Brexit:  PM Johnson has told the Tories that he expects to “know by the weekend” if he can get a Brexit deal done by the end of the month.  The issue remains the Irish backstop.  There are rumors that Johnson will propose customs clearance centers on both sides of the Irish frontier.  Johnson has denied the rumors; having customs on both sides of the border is a potential problem because the ones on the Northern Ireland side would become targets for the IRA.  We don’t think this is going to work.  If Johnson can’t sway the EU, then expect a delay in Brexit and new elections.  One interesting side note is that the U.K. apparently exports a significant amount of its trash to the Netherlands, where it is separated and some is incinerated and the rest recycled or landfilled.  If there is a hard Brexit, the Brits will have to handle their own rubbish, which could become a political problem for the Johnson government.

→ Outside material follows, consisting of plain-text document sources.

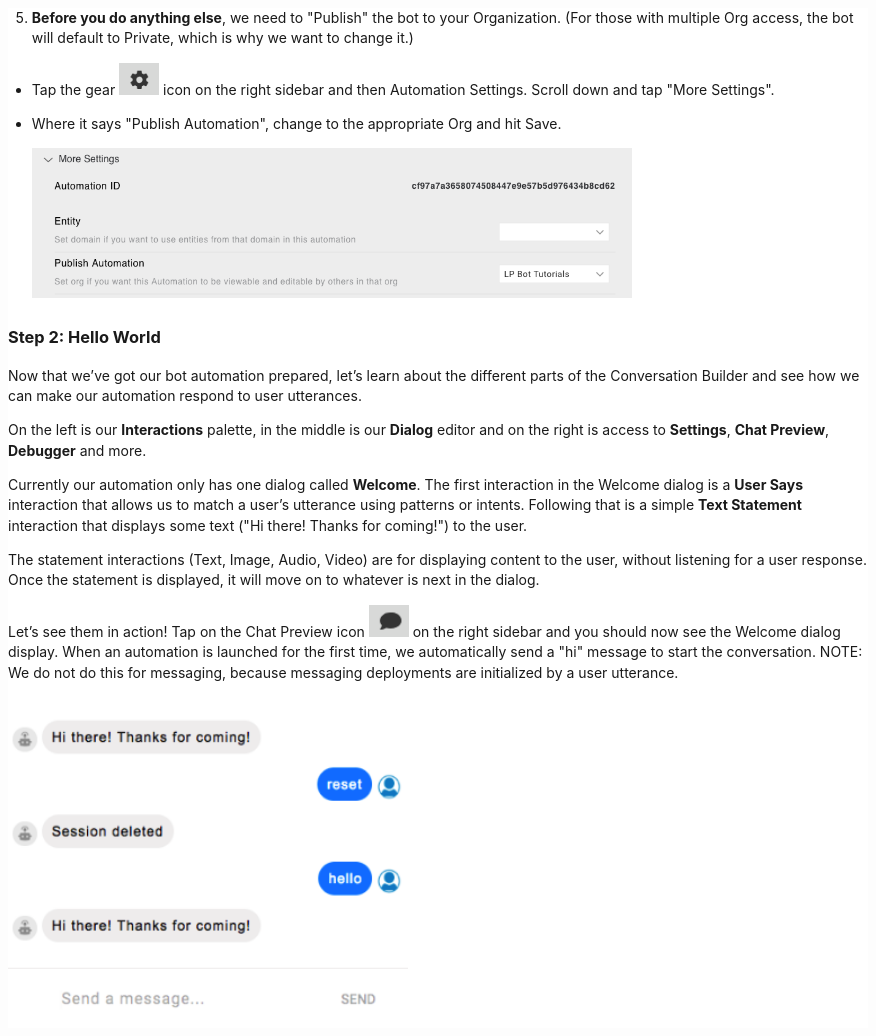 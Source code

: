 5. **Before you do anything else**, we need to "Publish" the bot to your Organization. (For those with multiple Org access, the bot will default to Private, which is why we want to change it.)
  * Tap the gear <img style="width:40px" src="img/ConvoBuilder/helloworld/image_4.png"> icon on the right sidebar and then Automation Settings. Scroll down and tap "More Settings".
  * Where it says "Publish Automation", change to the appropriate Org and hit Save.
    
    <img style="width:600px" src="img/ConvoBuilder/helloworld/image_5.png">

### Step 2: Hello World

Now that we’ve got our bot automation prepared, let’s learn about the different parts of the Conversation Builder and see how we can make our automation respond to user utterances.

On the left is our **Interactions** palette, in the middle is our **Dialog** editor and on the right is access to **Settings**, **Chat Preview**, **Debugger** and more.

Currently our automation only has one dialog called **Welcome**. The first interaction in the Welcome dialog is a **User Says** interaction that allows us to match a user’s utterance using patterns or intents. Following that is a simple **Text Statement** interaction that displays some text ("Hi there! Thanks for coming!") to the user.  

The statement interactions (Text, Image, Audio, Video) are for displaying content to the user, without listening for a user response. Once the statement is displayed, it will move on to whatever is next in the dialog.

Let’s see them in action! Tap on the Chat Preview icon <img style="width:40px" src="img/ConvoBuilder/helloworld/image_6.png"> on the right sidebar and you should now see the Welcome dialog display. When an automation is launched for the first time, we automatically send a "hi" message to start the conversation. NOTE: We do not do this for messaging, because messaging deployments are initialized by a user utterance.

<img style="width:400px" src="img/ConvoBuilder/helloworld/testConvo.png">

A cautionary tale:  For 24 hours last week, the U.S. shut down its air command center at the Al-Udeid Air Base in Qatar and shifted operations to South Carolina.  It was described as a drill, but the timing does suggest the U.S. has concerns about the safety of the base and is testing its backup plan.  This comes on reports that Saudi Arabia is trying to ease tensions.  So far, Iran has been playing “hard to get” with regard to a meeting with the U.S.

United States-North Korea:  The United States and North Korea said working-level talks on denuclearization will resume on Saturday.  The talks may show whether progress can start again now that hardliner John Bolton is no longer U.S. national security advisor.  If progress can be made, it would probably feed into the developing bullish narrative of reduced tensions in Asia.

Peru:  Frustrated with legislators refusing to pass his popular anti-corruption proposals, President Martín Vizcarra ordered the dissolution of Congress and new elections.  However, Vice President Aráoz declared the move illegal and had herself voted in as the new leader, potentially setting up a period of continued political uncertainty.

Odds and ends: Riots emerged on the Greek island of Lesbos, where a fire broke out in a refugee camp.  Although it hasn’t caught the attention of the media, refugee flows have been increasing recently.  Greece is working to improve conditions.  Italy has increased its budget deficit projections but will seek to avoid a conflict with the EU.  The WTO is warning that world trade is slowing and that this factor will likely weaken global growth.  The dollar share of world reserves has declined to its lowest level in six years; the JPY was the greatest beneficiary.  Finally, surveys are suggesting that banks are tightening credit conditions on smaller firms.